Em abril de 2008 conheci Moacir através de um pedido de socorro. Fiz o que pude naquela época para atender-lhe e lamento que não tenha sido suficiente. Do meu encontro com ele surgiram dois pequenos textos aqui no blog que republico mais abaixo, compilados em um só. Na época em que publiquei o segundo texto, Moacir ainda estava desaparecido depois de abandonar, na calada da noite, a casa de recuperação onde o havia deixado. Uma semana depois da publicação, Moacir apareceu novamente no cafofo precário que o abrigava.

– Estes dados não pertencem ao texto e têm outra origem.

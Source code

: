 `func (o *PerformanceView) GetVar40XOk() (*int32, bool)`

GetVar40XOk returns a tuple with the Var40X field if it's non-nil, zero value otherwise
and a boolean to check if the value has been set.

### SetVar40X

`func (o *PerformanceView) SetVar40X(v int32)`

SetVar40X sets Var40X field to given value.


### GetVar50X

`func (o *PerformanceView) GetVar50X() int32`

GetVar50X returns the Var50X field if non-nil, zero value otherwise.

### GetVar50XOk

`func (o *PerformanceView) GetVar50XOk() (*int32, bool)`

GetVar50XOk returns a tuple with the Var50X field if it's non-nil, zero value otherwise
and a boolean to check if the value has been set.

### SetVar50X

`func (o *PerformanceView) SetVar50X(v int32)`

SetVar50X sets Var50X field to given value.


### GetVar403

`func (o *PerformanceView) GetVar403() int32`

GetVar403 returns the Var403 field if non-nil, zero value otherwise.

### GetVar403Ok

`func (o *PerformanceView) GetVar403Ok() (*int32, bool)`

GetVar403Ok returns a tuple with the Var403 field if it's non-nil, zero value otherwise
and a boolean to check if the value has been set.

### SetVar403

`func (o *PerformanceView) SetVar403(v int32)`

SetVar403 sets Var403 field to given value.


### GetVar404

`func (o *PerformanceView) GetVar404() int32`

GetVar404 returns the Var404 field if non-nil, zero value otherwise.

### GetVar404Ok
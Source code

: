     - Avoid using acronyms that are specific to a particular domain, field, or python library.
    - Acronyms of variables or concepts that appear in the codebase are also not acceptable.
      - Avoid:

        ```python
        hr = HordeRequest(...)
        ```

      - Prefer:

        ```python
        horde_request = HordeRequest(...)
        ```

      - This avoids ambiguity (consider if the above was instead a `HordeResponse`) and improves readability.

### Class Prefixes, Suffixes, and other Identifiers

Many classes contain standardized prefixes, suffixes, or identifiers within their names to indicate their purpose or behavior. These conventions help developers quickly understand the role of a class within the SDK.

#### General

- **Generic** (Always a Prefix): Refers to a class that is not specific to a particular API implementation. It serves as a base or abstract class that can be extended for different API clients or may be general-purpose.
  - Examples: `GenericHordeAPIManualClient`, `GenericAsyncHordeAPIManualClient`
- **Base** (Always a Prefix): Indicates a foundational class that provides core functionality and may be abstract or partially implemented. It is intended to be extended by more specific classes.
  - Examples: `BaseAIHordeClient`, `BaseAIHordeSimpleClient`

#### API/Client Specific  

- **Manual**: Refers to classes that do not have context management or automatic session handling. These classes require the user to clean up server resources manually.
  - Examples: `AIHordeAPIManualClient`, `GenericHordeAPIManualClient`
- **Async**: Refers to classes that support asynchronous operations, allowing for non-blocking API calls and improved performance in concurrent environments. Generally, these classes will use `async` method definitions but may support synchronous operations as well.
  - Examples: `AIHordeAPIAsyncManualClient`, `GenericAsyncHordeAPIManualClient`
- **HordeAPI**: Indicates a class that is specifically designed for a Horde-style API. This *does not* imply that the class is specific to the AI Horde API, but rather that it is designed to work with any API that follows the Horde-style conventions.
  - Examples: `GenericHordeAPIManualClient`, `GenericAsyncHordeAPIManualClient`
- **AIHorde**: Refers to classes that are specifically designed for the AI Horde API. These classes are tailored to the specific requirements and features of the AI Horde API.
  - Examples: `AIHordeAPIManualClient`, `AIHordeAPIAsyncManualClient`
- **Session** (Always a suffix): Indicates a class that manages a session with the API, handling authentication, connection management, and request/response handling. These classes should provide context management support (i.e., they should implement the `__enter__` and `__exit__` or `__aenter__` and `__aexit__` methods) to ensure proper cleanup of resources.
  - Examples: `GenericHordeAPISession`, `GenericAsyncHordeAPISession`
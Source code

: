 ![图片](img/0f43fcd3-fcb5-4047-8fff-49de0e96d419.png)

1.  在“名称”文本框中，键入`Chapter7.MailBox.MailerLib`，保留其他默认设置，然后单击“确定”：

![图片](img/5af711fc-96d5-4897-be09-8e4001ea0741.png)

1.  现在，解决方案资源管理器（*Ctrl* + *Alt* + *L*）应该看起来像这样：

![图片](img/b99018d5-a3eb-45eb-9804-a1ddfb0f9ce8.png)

Planejei visitá-lo novamente para conversar, me aproximar, me oferecer como amigo, como irmão. Não tive tempo. Seu corpo foi encontrado entre a urina, o lixo e as baratas do seu esconderijo. Fui ao velório. Foi estranho ver-lhe limpo, bem cuidado, bem trajado. Olhando para o corpo rijo lembrei da última frase que havia escrito, e chorei.
O pequeno cômodo que abriga o corpo inerte luta para manter-se em pé. A única parte da modesta casa que por pouco ainda não ruiu, permanece mergulhada em sombra. Há meses o local foi privado de água e luz, servindo apenas como precário abrigo de ratos, baratas e bêbados. O jovem que jaz desfigurado sobre colchão surrado, regado a cachaça e urina, sabe bem a que se referiu Adoniran Barbosa:
A tristeza é um bichinho
Que pra roer 'tá sozinho
E como róe a bandida
Parece rato em queijo parmesão
Sobre o banco do carro novo o corpo desfigurado do jovem movimenta-se lento e descontrolado. O caminho para a casa de recuperação é longo. Já esteve em três ou quatro. Fugiu de todas. Na última fuga, vagou a pé e descalço, durante oito dias, até chegar novamente ao rude cômodo que ele chamava de "minha casa".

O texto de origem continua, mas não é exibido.